Vector addition is a fundamental operation that combines two or more vectors to produce a new vector. It involves adding the components of each vector separately. For instance, suppose we have two vectors in two-dimensional space, \( \mathbf{u} \) and \( \mathbf{v} \), with \( \mathbf{u} = (u_1, u_2) \) and \( \mathbf{v} = (v_1, v_2) \). Then their sum \( \mathbf{u} + \mathbf{v} \) is given by adding the corresponding components: \[ (u_1 + v_1, u_2 + v_2) \]. An example from our original exercise is adding \( \mathbf{u} = (1, 1) \) and \( \mathbf{v} = (1, -1) \). Their sum is \( (1 + 1, 1 - 1) = (2, 0) \).

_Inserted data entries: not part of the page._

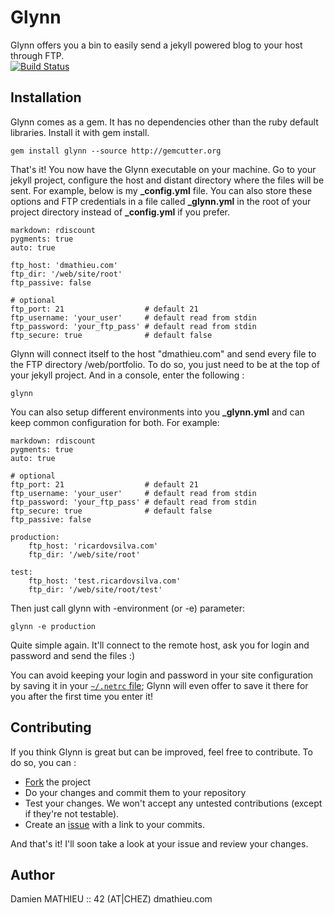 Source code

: Glynn
=====

Glynn offers you a bin to easily send a jekyll powered blog to your host through FTP.  
[![Build Status](https://travis-ci.org/dmathieu/glynn.png)](https://travis-ci.org/dmathieu/glynn)

Installation
------------

Glynn comes as a gem. It has no dependencies other than the ruby default libraries.
Install it with gem install.

    gem install glynn --source http://gemcutter.org

That's it! You now have the Glynn executable on your machine.
Go to your jekyll project, configure the host and distant directory where the files will be sent.
For example, below is my **_config.yml** file. You can also store these options and FTP credentials in a file called **_glynn.yml** in the root of your project directory instead of **_config.yml** if you prefer. 

    markdown: rdiscount
    pygments: true
    auto: true

    ftp_host: 'dmathieu.com'
    ftp_dir: '/web/site/root'
    ftp_passive: false

    # optional
    ftp_port: 21                  # default 21
    ftp_username: 'your_user'     # default read from stdin
    ftp_password: 'your_ftp_pass' # default read from stdin
    ftp_secure: true              # default false

Glynn will connect itself to the host "dmathieu.com" and send every file to the FTP directory /web/portfolio.
To do so, you just need to be at the top of your jekyll project. And in a console, enter the following :

    glynn

You can also setup different environments into you **_glynn.yml** and can keep common configuration for both. For example:

    markdown: rdiscount
    pygments: true
    auto: true
    
    # optional
    ftp_port: 21                  # default 21
    ftp_username: 'your_user'     # default read from stdin
    ftp_password: 'your_ftp_pass' # default read from stdin
    ftp_secure: true              # default false
    ftp_passive: false
    
    production:
        ftp_host: 'ricardovsilva.com'
        ftp_dir: '/web/site/root'
        
    test:
        ftp_host: 'test.ricardovsilva.com'
        ftp_dir: '/web/site/root/test'


Then just call glynn with -environment (or -e) parameter:
    
    glynn -e production
    
    
Quite simple again. It'll connect to the remote host, ask you for login and password and send the files :)

You can avoid keeping your login and password in your site configuration by saving it in your [`~/.netrc` file](https://www.gnu.org/software/inetutils/manual/html_node/The-_002enetrc-file.html); Glynn will even offer to save it there for you after the first time you enter it!

Contributing
------------

If you think Glynn is great but can be improved, feel free to contribute.
To do so, you can :

* [Fork](http://help.github.com/forking/) the project
* Do your changes and commit them to your repository
* Test your changes. We won't accept any untested contributions (except if they're not testable).
* Create an [issue](http://github.com/dmathieu/glynn/issues) with a link to your commits.

And that's it! I'll soon take a look at your issue and review your changes.

Author
------------------

Damien MATHIEU :: 42 (AT|CHEZ) dmathieu.com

• This sum represents a vector pointing in the positive x-direction, having zero y-component.
• Visualizing this on a graph shows that the vectors \( \mathbf{i} \) (x-axis) and \( \mathbf{j} \) (y-axis) help move the sum vector to its resulted destination in the plane.

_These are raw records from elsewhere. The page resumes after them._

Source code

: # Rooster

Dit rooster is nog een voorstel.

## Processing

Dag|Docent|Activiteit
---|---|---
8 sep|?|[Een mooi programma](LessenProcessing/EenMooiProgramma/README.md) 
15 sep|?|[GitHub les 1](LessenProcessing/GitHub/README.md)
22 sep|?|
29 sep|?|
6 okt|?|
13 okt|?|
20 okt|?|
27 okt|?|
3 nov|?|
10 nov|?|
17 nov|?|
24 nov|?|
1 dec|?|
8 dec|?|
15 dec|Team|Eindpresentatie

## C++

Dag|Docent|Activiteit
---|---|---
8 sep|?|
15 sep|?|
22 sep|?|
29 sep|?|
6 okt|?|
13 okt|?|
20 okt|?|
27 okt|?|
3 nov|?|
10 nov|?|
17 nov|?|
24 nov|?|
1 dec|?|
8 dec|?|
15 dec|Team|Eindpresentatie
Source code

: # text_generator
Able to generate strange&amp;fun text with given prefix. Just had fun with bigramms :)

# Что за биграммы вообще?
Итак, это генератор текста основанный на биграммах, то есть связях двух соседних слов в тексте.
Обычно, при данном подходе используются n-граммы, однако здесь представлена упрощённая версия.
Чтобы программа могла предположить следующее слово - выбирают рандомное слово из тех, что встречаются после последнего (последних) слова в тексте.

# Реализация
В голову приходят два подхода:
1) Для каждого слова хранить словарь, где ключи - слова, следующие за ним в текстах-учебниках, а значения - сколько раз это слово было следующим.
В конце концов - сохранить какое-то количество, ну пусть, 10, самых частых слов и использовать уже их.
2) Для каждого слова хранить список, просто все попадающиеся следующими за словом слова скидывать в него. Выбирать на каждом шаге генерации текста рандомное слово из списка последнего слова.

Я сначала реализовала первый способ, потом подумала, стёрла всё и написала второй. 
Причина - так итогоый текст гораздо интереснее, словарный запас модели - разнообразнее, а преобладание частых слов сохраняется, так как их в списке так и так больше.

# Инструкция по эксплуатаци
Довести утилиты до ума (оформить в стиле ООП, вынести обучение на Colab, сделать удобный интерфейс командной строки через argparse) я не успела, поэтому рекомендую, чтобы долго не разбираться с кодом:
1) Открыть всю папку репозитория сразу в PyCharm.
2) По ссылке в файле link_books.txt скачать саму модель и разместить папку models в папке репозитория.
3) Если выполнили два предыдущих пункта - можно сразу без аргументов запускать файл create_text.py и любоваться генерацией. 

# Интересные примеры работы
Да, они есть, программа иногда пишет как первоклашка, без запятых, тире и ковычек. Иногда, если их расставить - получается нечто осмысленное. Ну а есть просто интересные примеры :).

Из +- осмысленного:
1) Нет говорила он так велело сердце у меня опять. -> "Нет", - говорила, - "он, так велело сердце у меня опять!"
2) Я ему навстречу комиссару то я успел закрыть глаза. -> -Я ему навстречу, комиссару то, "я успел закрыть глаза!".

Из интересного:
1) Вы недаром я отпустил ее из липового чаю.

Scalar multiplication is the process of multiplying a vector by a single number, known as a scalar. If you have a vector \( \mathbf{u} = (u_1, u_2) \) and a scalar \( c \), the resulting vector after scalar multiplication, \( c\mathbf{u} \), is calculated by multiplying each component of the vector by the scalar: \[ c\mathbf{u} = (c \times u_1, c \times u_2) \]. In our exercise, we see this concept in practice with calculations like \( 2\mathbf{u} \) and \( -3\mathbf{v} \):

• For \( 2\mathbf{u} \), multiply each component of \( \mathbf{u} = (1, 1) \) by 2, resulting in \( (2, 2) \).
• For \( -3\mathbf{v} \), multiply each component of \( \mathbf{v} = (1, -1) \) by -3, resulting in \( (-3, 3) \).

The resulting vectors scale in magnitude but maintain or reverse direction depending on whether the scalar is positive or negative.

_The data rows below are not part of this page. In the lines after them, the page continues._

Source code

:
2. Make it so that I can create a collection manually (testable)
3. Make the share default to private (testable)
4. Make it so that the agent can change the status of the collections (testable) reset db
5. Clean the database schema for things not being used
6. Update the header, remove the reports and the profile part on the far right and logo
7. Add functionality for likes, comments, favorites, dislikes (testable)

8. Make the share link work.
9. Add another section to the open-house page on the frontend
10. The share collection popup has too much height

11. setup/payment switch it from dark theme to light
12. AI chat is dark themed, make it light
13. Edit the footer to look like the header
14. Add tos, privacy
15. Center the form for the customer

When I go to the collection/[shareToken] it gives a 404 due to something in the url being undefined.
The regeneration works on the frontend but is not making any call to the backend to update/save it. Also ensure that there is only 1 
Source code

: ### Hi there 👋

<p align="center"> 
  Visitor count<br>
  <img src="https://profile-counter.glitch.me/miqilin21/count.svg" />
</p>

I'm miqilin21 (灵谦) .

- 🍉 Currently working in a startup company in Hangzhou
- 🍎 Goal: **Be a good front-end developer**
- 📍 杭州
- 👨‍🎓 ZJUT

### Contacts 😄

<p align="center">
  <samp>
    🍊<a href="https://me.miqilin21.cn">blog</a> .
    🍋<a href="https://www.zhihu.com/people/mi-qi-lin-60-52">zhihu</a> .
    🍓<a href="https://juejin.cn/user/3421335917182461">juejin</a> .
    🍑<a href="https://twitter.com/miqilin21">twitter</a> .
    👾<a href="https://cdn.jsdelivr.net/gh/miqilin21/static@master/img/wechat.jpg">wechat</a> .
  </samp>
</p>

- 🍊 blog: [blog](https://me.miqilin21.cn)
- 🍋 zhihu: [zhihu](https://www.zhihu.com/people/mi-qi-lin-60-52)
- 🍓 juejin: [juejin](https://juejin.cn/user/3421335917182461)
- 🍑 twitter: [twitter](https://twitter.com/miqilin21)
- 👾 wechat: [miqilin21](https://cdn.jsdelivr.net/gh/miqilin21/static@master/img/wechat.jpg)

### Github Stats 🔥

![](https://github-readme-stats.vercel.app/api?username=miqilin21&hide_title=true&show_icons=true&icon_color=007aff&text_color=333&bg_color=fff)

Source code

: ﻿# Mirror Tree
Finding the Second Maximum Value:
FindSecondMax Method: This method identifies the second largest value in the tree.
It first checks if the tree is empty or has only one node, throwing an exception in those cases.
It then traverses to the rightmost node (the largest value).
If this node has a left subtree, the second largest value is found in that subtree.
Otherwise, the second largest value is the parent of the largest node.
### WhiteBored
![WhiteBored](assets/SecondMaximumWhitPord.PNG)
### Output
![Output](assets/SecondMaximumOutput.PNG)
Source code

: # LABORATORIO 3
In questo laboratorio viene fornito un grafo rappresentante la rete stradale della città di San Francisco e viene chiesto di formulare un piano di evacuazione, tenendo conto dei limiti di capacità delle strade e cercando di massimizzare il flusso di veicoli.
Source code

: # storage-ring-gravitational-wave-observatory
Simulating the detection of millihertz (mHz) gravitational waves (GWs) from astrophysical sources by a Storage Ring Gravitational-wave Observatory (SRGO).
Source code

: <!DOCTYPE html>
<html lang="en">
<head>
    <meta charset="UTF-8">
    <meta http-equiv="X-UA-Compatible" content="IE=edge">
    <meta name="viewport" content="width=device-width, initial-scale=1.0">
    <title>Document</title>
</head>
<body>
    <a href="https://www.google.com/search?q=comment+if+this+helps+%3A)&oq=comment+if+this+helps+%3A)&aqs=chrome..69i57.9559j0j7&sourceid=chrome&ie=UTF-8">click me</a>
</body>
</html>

Vector components are key elements that define a vector with respect to a coordinate system. They express how much influence a vector has in each dimension, for example along the x-axis and y-axis. Consider a vector \( \mathbf{u} = \mathbf{i} + \mathbf{j} \). Here, \( \mathbf{i} \) and \( \mathbf{j} \) are standard unit vectors pointing along the axes:

• \( \mathbf{i} = (1, 0) \) represents a step of one unit along the x-axis.
• \( \mathbf{j} = (0, 1) \) represents a step of one unit along the y-axis.

The notation \( (1, 1) \) for \( \mathbf{u} \) implies a combination of both these unit vectors. This means \( \mathbf{u} \) moves one unit right and one unit up in the 2D plane. Vector \( \mathbf{v} = \mathbf{i} - \mathbf{j} \) translates to components \( (1, -1) \), with one unit step right and one unit down, effectively showing the influence in each direction. In a broader sense, vector components allow us to analyze and manipulate vectors by understanding their behavior in each direction independently.